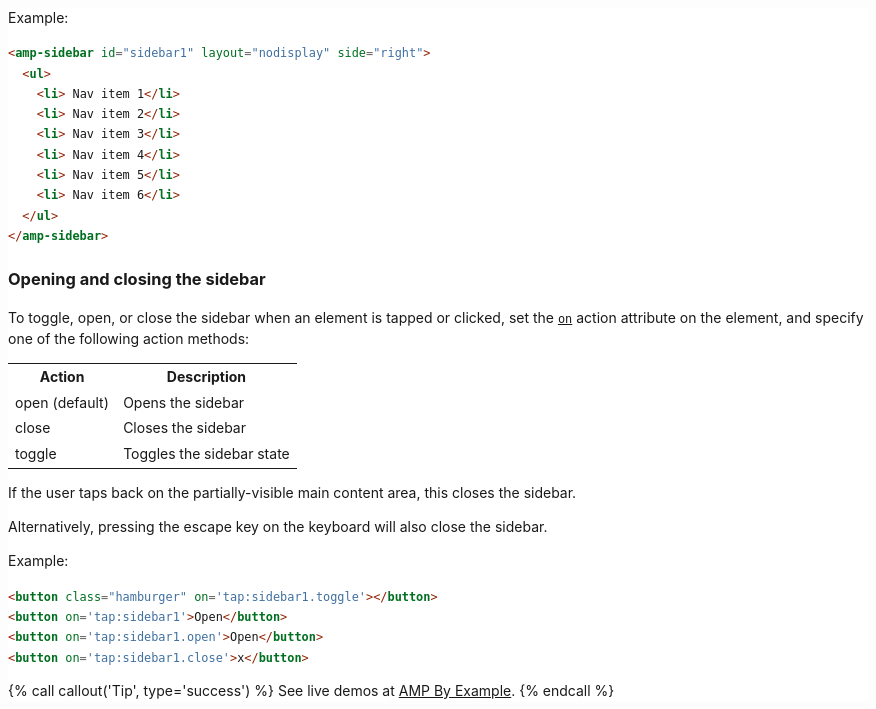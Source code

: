 Example:

```html
<amp-sidebar id="sidebar1" layout="nodisplay" side="right">
  <ul>
    <li> Nav item 1</li>
    <li> Nav item 2</li>
    <li> Nav item 3</li>
    <li> Nav item 4</li>
    <li> Nav item 5</li>
    <li> Nav item 6</li>
  </ul>
</amp-sidebar>
```

### Opening and closing the sidebar

To toggle, open, or close the sidebar when an element is tapped or clicked, set the [`on`](../../spec/amp-actions-and-events.md) action attribute on the element, and specify one of the following action methods:

<table>
  <tr>
    <th>Action</th>
    <th>Description</th>
  </tr>
  <tr>
    <td>open (default)</td>
    <td>Opens the sidebar</td>
  </tr>
  <tr>
    <td>close</td>
    <td>Closes the sidebar</td>
  </tr>
  <tr>
    <td>toggle</td>
    <td>Toggles the sidebar state</td>
  </tr>
</table>

If the user taps back on the partially-visible main content area, this closes the sidebar.

Alternatively, pressing the escape key on the keyboard will also close the sidebar.

Example:

```html
<button class="hamburger" on='tap:sidebar1.toggle'></button>
<button on='tap:sidebar1'>Open</button>
<button on='tap:sidebar1.open'>Open</button>
<button on='tap:sidebar1.close'>x</button>
```

{% call callout('Tip', type='success') %}
See live demos at [AMP By Example](https://ampbyexample.com/components/amp-sidebar/).
{% endcall %}
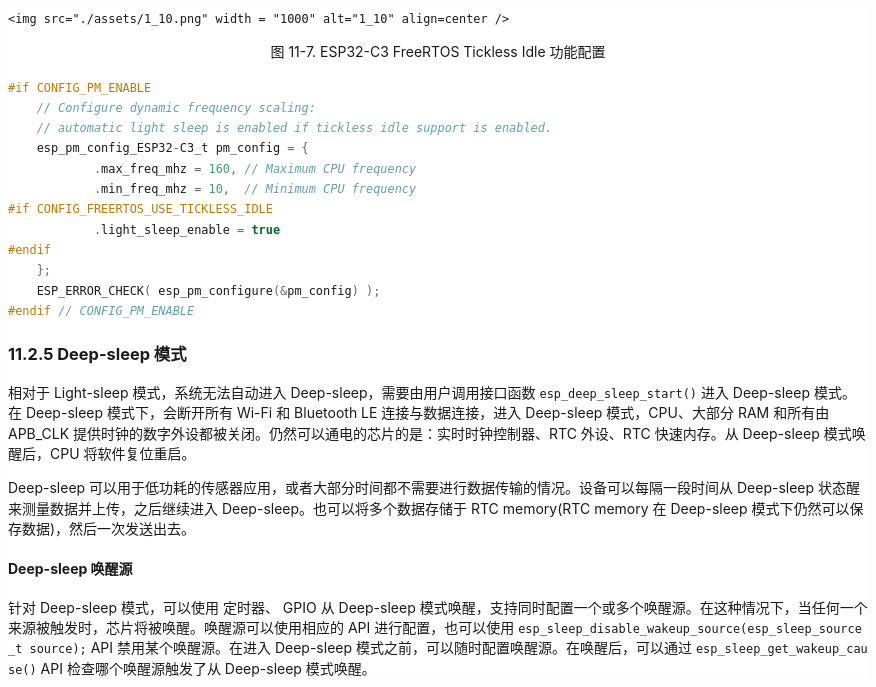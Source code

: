     <img src="./assets/1_10.png" width = "1000" alt="1_10" align=center />
</div>
<center>图 11-7. ESP32-C3 FreeRTOS Tickless Idle 功能配置 </center>

```c
#if CONFIG_PM_ENABLE
    // Configure dynamic frequency scaling:
    // automatic light sleep is enabled if tickless idle support is enabled.
    esp_pm_config_ESP32-C3_t pm_config = {
            .max_freq_mhz = 160, // Maximum CPU frequency
            .min_freq_mhz = 10,  // Minimum CPU frequency
#if CONFIG_FREERTOS_USE_TICKLESS_IDLE
            .light_sleep_enable = true
#endif
    };
    ESP_ERROR_CHECK( esp_pm_configure(&pm_config) );
#endif // CONFIG_PM_ENABLE
```

### 11.2.5 Deep-sleep 模式

相对于 Light-sleep 模式，系统无法自动进入 Deep-sleep，需要由用户调用接口函数 `esp_deep_sleep_start()` 进入 Deep-sleep 模式。在 Deep-sleep 模式下，会断开所有 Wi-Fi 和 Bluetooth LE 连接与数据连接，进入 Deep-sleep 模式，CPU、大部分 RAM 和所有由 APB_CLK 提供时钟的数字外设都被关闭。仍然可以通电的芯片的是：实时时钟控制器、RTC 外设、RTC 快速内存。从 Deep-sleep 模式唤醒后，CPU 将软件复位重启。

Deep-sleep 可以用于低功耗的传感器应用，或者大部分时间都不需要进行数据传输的情况。设备可以每隔一段时间从 Deep-sleep 状态醒来测量数据并上传，之后继续进入 Deep-sleep。也可以将多个数据存储于 RTC memory(RTC memory 在 Deep-sleep 模式下仍然可以保存数据)，然后一次发送出去。

#### Deep-sleep 唤醒源

针对 Deep-sleep 模式，可以使用 定时器、 GPIO 从 Deep-sleep 模式唤醒，支持同时配置一个或多个唤醒源。在这种情况下，当任何一个来源被触发时，芯片将被唤醒。唤醒源可以使用相应的 API 进行配置，也可以使用 `esp_sleep_disable_wakeup_source(esp_sleep_source_t source);` API 禁用某个唤醒源。在进入 Deep-sleep 模式之前，可以随时配置唤醒源。在唤醒后，可以通过 `esp_sleep_get_wakeup_cause()` API 检查哪个唤醒源触发了从 Deep-sleep 模式唤醒。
....................
**Directions for this task**
Output the entries exactly as they appear, with no pictures included.

**Task output**
Source code

: Example:

```html
<amp-sidebar id="sidebar1" layout="nodisplay" side="right">
  <ul>
    <li> Nav item 1</li>
    <li> Nav item 2</li>
    <li> Nav item 3</li>
    <li> Nav item 4</li>
    <li> Nav item 5</li>
    <li> Nav item 6</li>
  </ul>
</amp-sidebar>
```

### Opening and closing the sidebar

To toggle, open, or close the sidebar when an element is tapped or clicked, set the [`on`](../../spec/amp-actions-and-events.md) action attribute on the element, and specify one of the following action methods:

<table>
  <tr>
    <th>Action</th>
    <th>Description</th>
  </tr>
  <tr>
    <td>open (default)</td>
    <td>Opens the sidebar</td>
  </tr>
  <tr>
    <td>close</td>
    <td>Closes the sidebar</td>
  </tr>
  <tr>
    <td>toggle</td>
    <td>Toggles the sidebar state</td>
  </tr>
</table>

If the user taps back on the partially-visible main content area, this closes the sidebar.

Alternatively, pressing the escape key on the keyboard will also close the sidebar.

Example:

```html
<button class="hamburger" on='tap:sidebar1.toggle'></button>
<button on='tap:sidebar1'>Open</button>
<button on='tap:sidebar1.open'>Open</button>
<button on='tap:sidebar1.close'>x</button>
```

{% call callout('Tip', type='success') %}
See live demos at [AMP By Example](https://ampbyexample.com/components/amp-sidebar/).
{% endcall %}
Source code

:     <img src="./assets/1_10.png" width = "1000" alt="1_10" align=center />
</div>
<center>图 11-7. ESP32-C3 FreeRTOS Tickless Idle 功能配置 </center>

```c
#if CONFIG_PM_ENABLE
    // Configure dynamic frequency scaling:
    // automatic light sleep is enabled if tickless idle support is enabled.
    esp_pm_config_ESP32-C3_t pm_config = {
            .max_freq_mhz = 160, // Maximum CPU frequency
            .min_freq_mhz = 10,  // Minimum CPU frequency
#if CONFIG_FREERTOS_USE_TICKLESS_IDLE
            .light_sleep_enable = true
#endif
    };
    ESP_ERROR_CHECK( esp_pm_configure(&pm_config) );
#endif // CONFIG_PM_ENABLE
```

### 11.2.5 Deep-sleep 模式

相对于 Light-sleep 模式，系统无法自动进入 Deep-sleep，需要由用户调用接口函数 `esp_deep_sleep_start()` 进入 Deep-sleep 模式。在 Deep-sleep 模式下，会断开所有 Wi-Fi 和 Bluetooth LE 连接与数据连接，进入 Deep-sleep 模式，CPU、大部分 RAM 和所有由 APB_CLK 提供时钟的数字外设都被关闭。仍然可以通电的芯片的是：实时时钟控制器、RTC 外设、RTC 快速内存。从 Deep-sleep 模式唤醒后，CPU 将软件复位重启。

Deep-sleep 可以用于低功耗的传感器应用，或者大部分时间都不需要进行数据传输的情况。设备可以每隔一段时间从 Deep-sleep 状态醒来测量数据并上传，之后继续进入 Deep-sleep。也可以将多个数据存储于 RTC memory(RTC memory 在 Deep-sleep 模式下仍然可以保存数据)，然后一次发送出去。

#### Deep-sleep 唤醒源

针对 Deep-sleep 模式，可以使用 定时器、 GPIO 从 Deep-sleep 模式唤醒，支持同时配置一个或多个唤醒源。在这种情况下，当任何一个来源被触发时，芯片将被唤醒。唤醒源可以使用相应的 API 进行配置，也可以使用 `esp_sleep_disable_wakeup_source(esp_sleep_source_t source);` API 禁用某个唤醒源。在进入 Deep-sleep 模式之前，可以随时配置唤醒源。在唤醒后，可以通过 `esp_sleep_get_wakeup_cause()` API 检查哪个唤醒源触发了从 Deep-sleep 模式唤醒。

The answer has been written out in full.